Additional file 1 of PAR-4/Ca2+-calpain pathway activation stimulates platelet-derived microparticles in hyperglycemic type 2 diabetes

Additional file 1: Figure S1. Correlations between CD62P+ MPs and fasting glucose level in all groups. Statistical significance was determined with linear regression. Dotted lines indicated the 95% of interval confidence. Figure S2. a–c Representative Western blots and densitometric analysis of PAR-1 and PAR-4 protein expression in platelets from NGT, GGC and PGC. The results were expressed relative to the control on the same blot, defined as 100%, and by the protein of interest/β actin densitometric ratio.
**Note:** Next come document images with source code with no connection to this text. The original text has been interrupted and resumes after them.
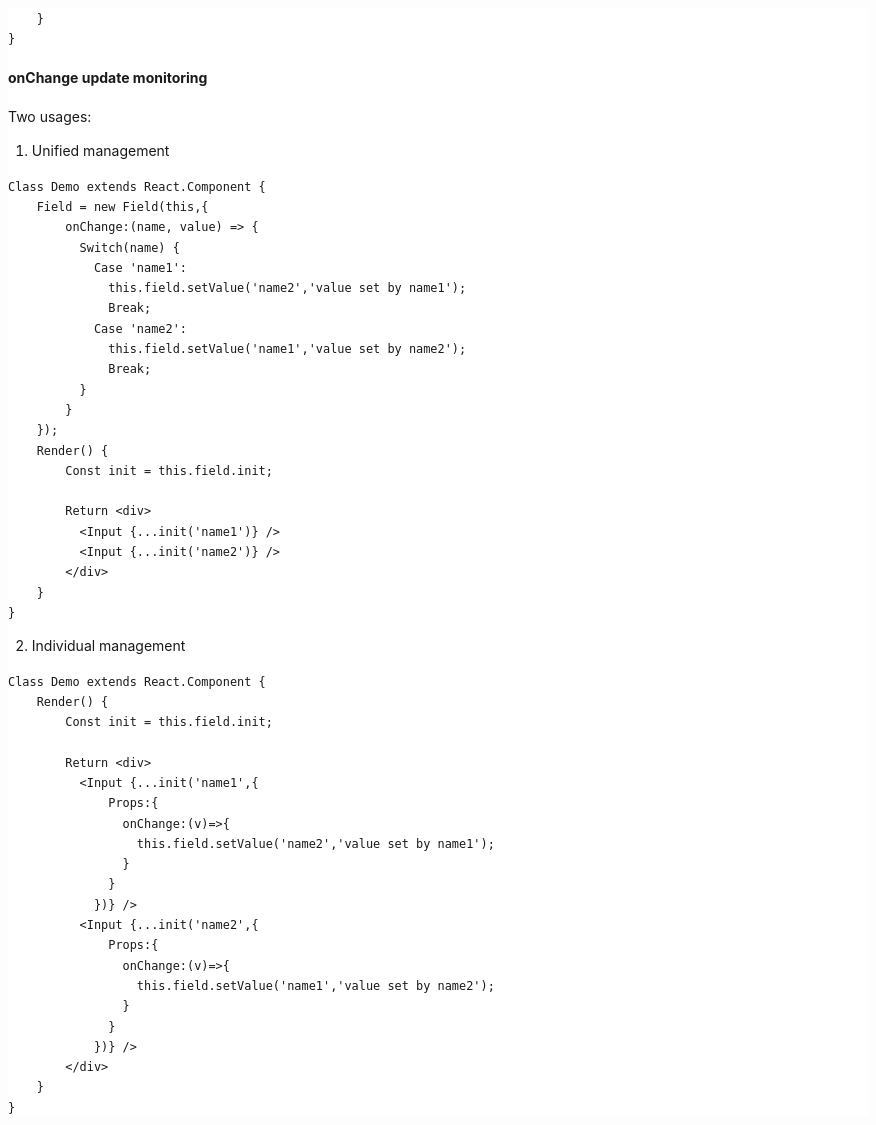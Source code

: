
 ```
    }
}
```

#### onChange update monitoring

Two usages:

1. Unified management

```
Class Demo extends React.Component {
    Field = new Field(this,{
        onChange:(name, value) => {
          Switch(name) {
            Case 'name1':
              this.field.setValue('name2','value set by name1');
              Break;
            Case 'name2':
              this.field.setValue('name1','value set by name2');
              Break;
          }
        }
    });
    Render() {
        Const init = this.field.init;

        Return <div>
          <Input {...init('name1')} />
          <Input {...init('name2')} />
        </div>
    }
}
```

2. Individual management

```
Class Demo extends React.Component {
    Render() {
        Const init = this.field.init;

        Return <div>
          <Input {...init('name1',{
              Props:{
                onChange:(v)=>{
                  this.field.setValue('name2','value set by name1');
                }
              }
            })} />
          <Input {...init('name2',{
              Props:{
                onChange:(v)=>{
                  this.field.setValue('name1','value set by name2');
                }
              }
            })} />
        </div>
    }
}
```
The p-values were evaluated by ANOVA: PAR-1, p = 0.9; PAR-4, p < 0.0001 followed by a post-hoc Bonferroni test. d Counts of platelets-derived microparticles (PMP) released by platelets from NGT, GGC and PGC treated with AY-NH2, (PAR-4 agonist). The p-values were evaluated by ANOVA: p = 0.006. e Calpain activity in platelets from NGT, GGC and PGC, stimulated with AY-NH2 (200 μM). Calpain activity was determined as the value of luminescence recorded as relative light units (RLU) per µg of protein lysate. The p-values were evaluated by ANOVA: p < 0.0001 followed by a post-hoc Bonferroni test. Values are mean ± SEM.